*** Information supplied ***
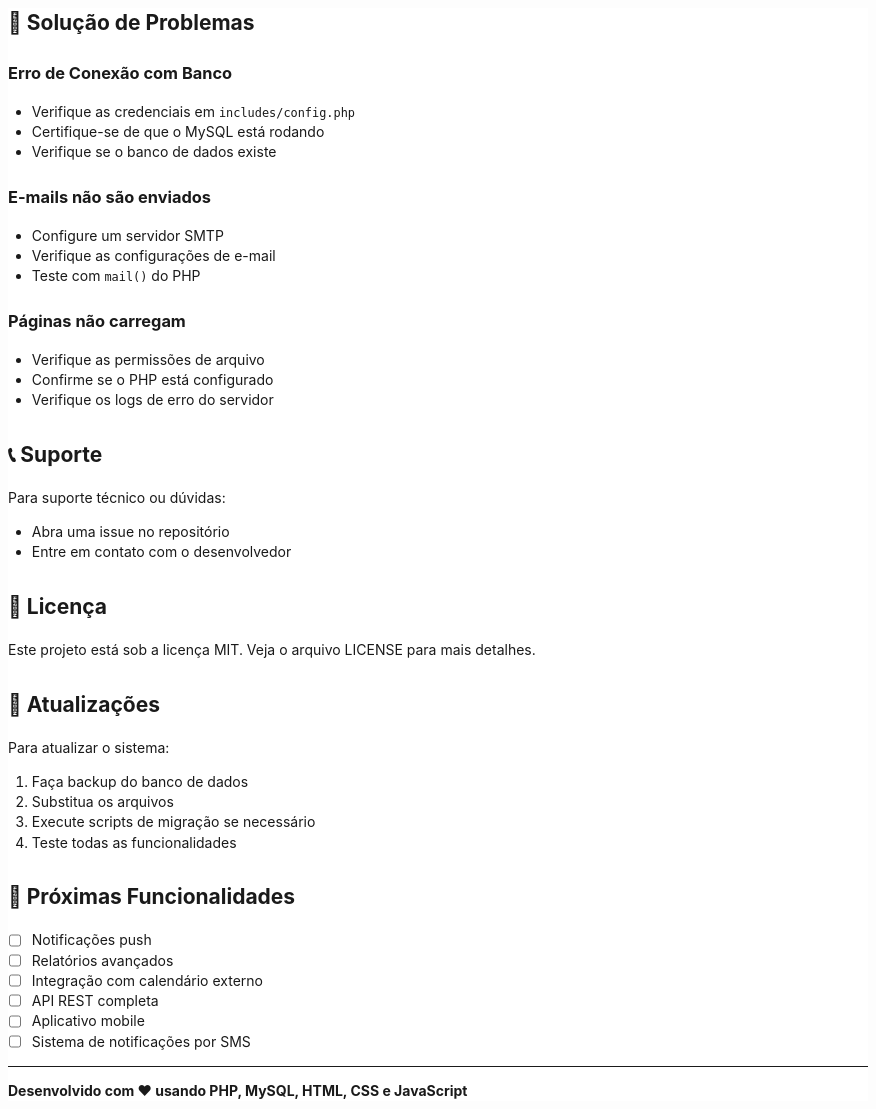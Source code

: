 ## 🐛 Solução de Problemas

### Erro de Conexão com Banco
- Verifique as credenciais em `includes/config.php`
- Certifique-se de que o MySQL está rodando
- Verifique se o banco de dados existe

### E-mails não são enviados
- Configure um servidor SMTP
- Verifique as configurações de e-mail
- Teste com `mail()` do PHP

### Páginas não carregam
- Verifique as permissões de arquivo
- Confirme se o PHP está configurado
- Verifique os logs de erro do servidor

## 📞 Suporte

Para suporte técnico ou dúvidas:
- Abra uma issue no repositório
- Entre em contato com o desenvolvedor

## 📄 Licença

Este projeto está sob a licença MIT. Veja o arquivo LICENSE para mais detalhes.

## 🔄 Atualizações

Para atualizar o sistema:
1. Faça backup do banco de dados
2. Substitua os arquivos
3. Execute scripts de migração se necessário
4. Teste todas as funcionalidades

## 🎯 Próximas Funcionalidades

- [ ] Notificações push
- [ ] Relatórios avançados
- [ ] Integração com calendário externo
- [ ] API REST completa
- [ ] Aplicativo mobile
- [ ] Sistema de notificações por SMS

---

**Desenvolvido com ❤️ usando PHP, MySQL, HTML, CSS e JavaScript**
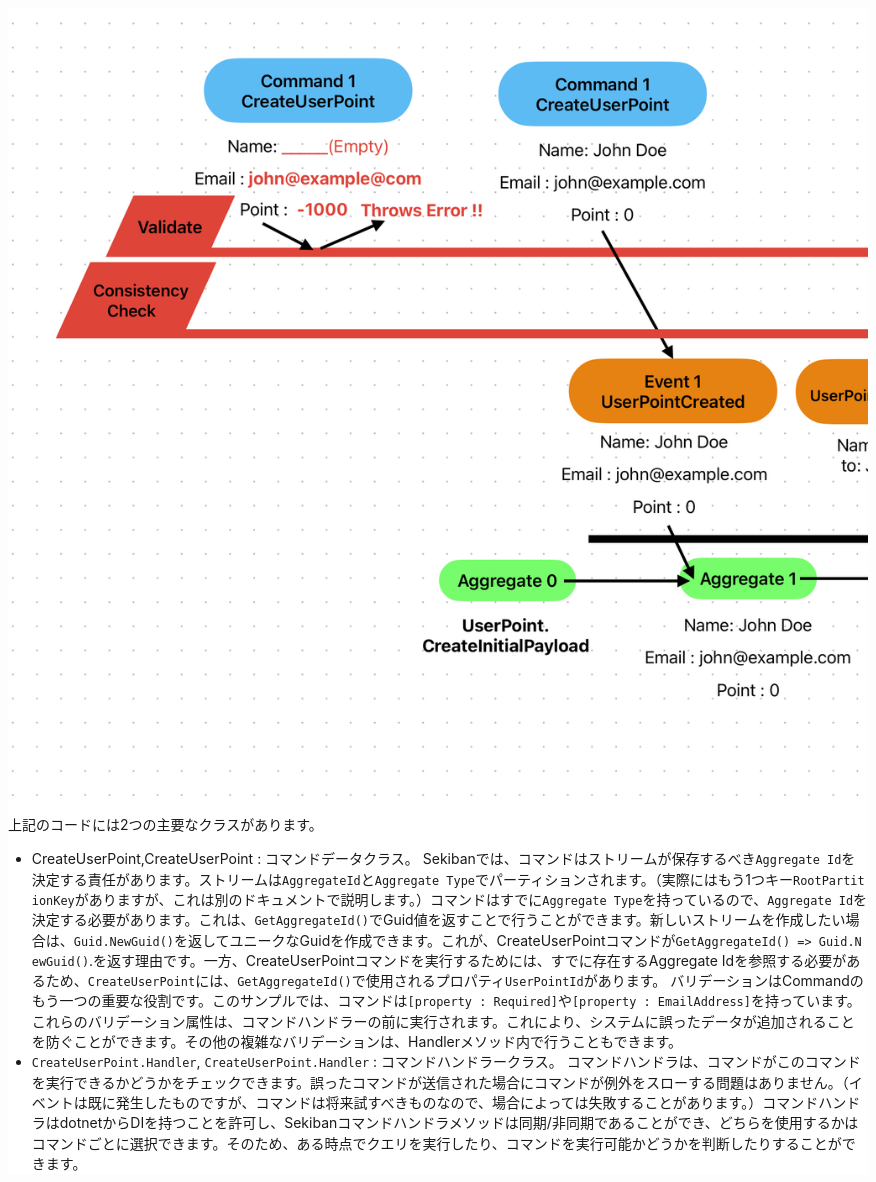 ![イベントソーシングのコマンド側のコンセプト](../images/sekiban-event-sourcing-basics/image2.png)

上記のコードには2つの主要なクラスがあります。

- CreateUserPoint,CreateUserPoint : コマンドデータクラス。
    Sekibanでは、コマンドはストリームが保存するべき`Aggregate Id`を決定する責任があります。ストリームは`AggregateId`と`Aggregate Type`でパーティションされます。（実際にはもう1つキー`RootPartitionKey`がありますが、これは別のドキュメントで説明します。）コマンドはすでに`Aggregate Type`を持っているので、`Aggregate Id`を決定する必要があります。これは、`GetAggregateId()`でGuid値を返すことで行うことができます。新しいストリームを作成したい場合は、`Guid.NewGuid()`を返してユニークなGuidを作成できます。これが、CreateUserPointコマンドが`GetAggregateId() => Guid.NewGuid()`.を返す理由です。一方、CreateUserPointコマンドを実行するためには、すでに存在するAggregate Idを参照する必要があるため、`CreateUserPoint`には、`GetAggregateId()`で使用されるプロパティ`UserPointId`があります。
    バリデーションはCommandのもう一つの重要な役割です。このサンプルでは、コマンドは`[property : Required]`や`[property : EmailAddress]`を持っています。これらのバリデーション属性は、コマンドハンドラーの前に実行されます。これにより、システムに誤ったデータが追加されることを防ぐことができます。その他の複雑なバリデーションは、Handlerメソッド内で行うこともできます。
- `CreateUserPoint.Handler`, `CreateUserPoint.Handler` : コマンドハンドラークラス。
    コマンドハンドラは、コマンドがこのコマンドを実行できるかどうかをチェックできます。誤ったコマンドが送信された場合にコマンドが例外をスローする問題はありません。（イベントは既に発生したものですが、コマンドは将来試すべきものなので、場合によっては失敗することがあります。）コマンドハンドラはdotnetからDIを持つことを許可し、Sekibanコマンドハンドラメソッドは同期/非同期であることができ、どちらを使用するかはコマンドごとに選択できます。そのため、ある時点でクエリを実行したり、コマンドを実行可能かどうかを判断したりすることができます。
*** End of Information supplied ***
### Problem statement
Emit an exact copy of the lines from the line bearing "- Entre em contato com o desenvolvedor" through the last line above, inclusive, and leave the images out.

### Written response
- Entre em contato com o desenvolvedor

## 📄 Licença

Este projeto está sob a licença MIT. Veja o arquivo LICENSE para mais detalhes.

## 🔄 Atualizações

Para atualizar o sistema:
1. Faça backup do banco de dados
2. Substitua os arquivos
3. Execute scripts de migração se necessário
4. Teste todas as funcionalidades

## 🎯 Próximas Funcionalidades

- [ ] Notificações push
- [ ] Relatórios avançados
- [ ] Integração com calendário externo
- [ ] API REST completa
- [ ] Aplicativo mobile
- [ ] Sistema de notificações por SMS

---

**Desenvolvido com ❤️ usando PHP, MySQL, HTML, CSS e JavaScript**
 ![イベントソーシングのコマンド側のコンセプト](../images/sekiban-event-sourcing-basics/image2.png)

上記のコードには2つの主要なクラスがあります。

- CreateUserPoint,CreateUserPoint : コマンドデータクラス。
    Sekibanでは、コマンドはストリームが保存するべき`Aggregate Id`を決定する責任があります。ストリームは`AggregateId`と`Aggregate Type`でパーティションされます。（実際にはもう1つキー`RootPartitionKey`がありますが、これは別のドキュメントで説明します。）コマンドはすでに`Aggregate Type`を持っているので、`Aggregate Id`を決定する必要があります。これは、`GetAggregateId()`でGuid値を返すことで行うことができます。新しいストリームを作成したい場合は、`Guid.NewGuid()`を返してユニークなGuidを作成できます。これが、CreateUserPointコマンドが`GetAggregateId() => Guid.NewGuid()`.を返す理由です。一方、CreateUserPointコマンドを実行するためには、すでに存在するAggregate Idを参照する必要があるため、`CreateUserPoint`には、`GetAggregateId()`で使用されるプロパティ`UserPointId`があります。
    バリデーションはCommandのもう一つの重要な役割です。このサンプルでは、コマンドは`[property : Required]`や`[property : EmailAddress]`を持っています。これらのバリデーション属性は、コマンドハンドラーの前に実行されます。これにより、システムに誤ったデータが追加されることを防ぐことができます。その他の複雑なバリデーションは、Handlerメソッド内で行うこともできます。
- `CreateUserPoint.Handler`, `CreateUserPoint.Handler` : コマンドハンドラークラス。
    コマンドハンドラは、コマンドがこのコマンドを実行できるかどうかをチェックできます。誤ったコマンドが送信された場合にコマンドが例外をスローする問題はありません。（イベントは既に発生したものですが、コマンドは将来試すべきものなので、場合によっては失敗することがあります。）コマンドハンドラはdotnetからDIを持つことを許可し、Sekibanコマンドハンドラメソッドは同期/非同期であることができ、どちらを使用するかはコマンドごとに選択できます。そのため、ある時点でクエリを実行したり、コマンドを実行可能かどうかを判断したりすることができます。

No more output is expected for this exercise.